:: Records provided ::

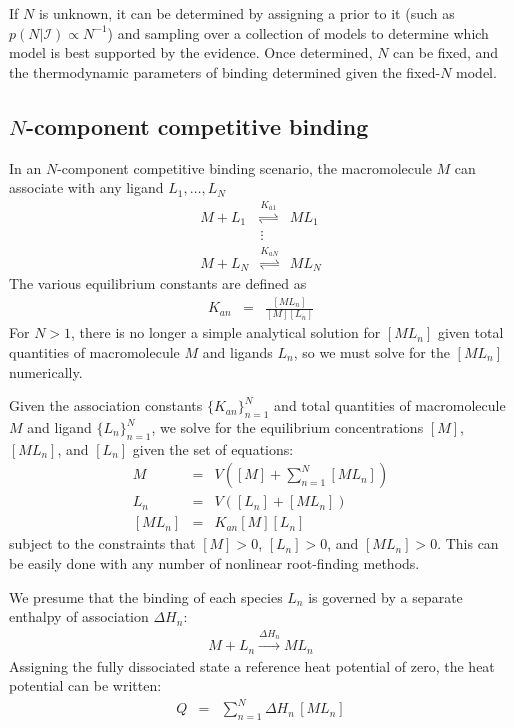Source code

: \documentclass[aps,pre,twocolumn,nofootinbib,superscriptaddress,linenumbers]{revtex4-1}
\begin{document}
\begin{widetext}
If $N$ is unknown, it can be determined by assigning a prior to it (such as $p(N | \mathcal{I}) \propto N^{-1}$) and sampling over a collection of models to determine which model is best supported by the evidence.
Once determined, $N$ can be fixed, and the thermodynamic parameters of binding determined given the fixed-$N$ model.

\subsection{$N$-component competitive binding}
\label{section:N-component-binding}

In an $N$-component competitive binding scenario, the macromolecule $M$ can associate with any ligand $L_1, \ldots, L_N$
\begin{eqnarray}
M + L_1 &\overset{K_{a1}}{\rightleftharpoons}& ML_1 \nonumber \\
&\vdots& \nonumber \\
M + L_N &\overset{K_{aN}}{\rightleftharpoons}& ML_N
\end{eqnarray}
The various equilibrium constants are defined as
\begin{eqnarray}
K_{an} &=& \frac{[ML_n]}{[M][L_n]}
\end{eqnarray}
For $N > 1$, there is no longer a simple analytical solution for $[ML_n]$ given total quantities of macromolecule $M$ and ligands $L_n$, so we must solve for the $[ML_n]$ numerically.

Given the association constants $\{K_{an}\}_{n=1}^N$ and total quantities of macromolecule $M$ and ligand $\{L_n\}_{n=1}^N$, we solve for the equilibrium concentrations $[M]$, $[ML_n]$, and $[L_n]$ given the set of equations:
\begin{eqnarray}
M &=& V \left([M] + \sum_{n=1}^N [ML_n]\right) \nonumber \\
L_n &=& V({[L_n]} + {[ML_n]}) \nonumber \\
{[ML_n]} &=& K_{an} [M] [L_n]
\end{eqnarray}
subject to the constraints that $[M] > 0$, $[L_n] > 0$, and $[ML_n] > 0$.
This can be easily done with any number of nonlinear root-finding methods.

We presume that the binding of each species $L_n$ is governed by a separate enthalpy of association $\Delta H_n$:
\begin{eqnarray}
M + L_n \overset{\Delta H_n}{\rightarrow} ML_n
\end{eqnarray}
Assigning the fully dissociated state a reference heat potential of zero, the heat potential can be written:
\begin{eqnarray}
Q &=& \sum_{n=1}^N \Delta H_n \, [ML_n]
\end{eqnarray}



\end{widetext}
\end{document}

:: Work instructions ::
When the word "component" turns up on a line of the material above, copy that line.

:: Expected output ::
\subsection{$N$-component competitive binding}
\label{section:N-component-binding}
In an $N$-component competitive binding scenario, the macromolecule $M$ can associate with any ligand $L_1, \ldots, L_N$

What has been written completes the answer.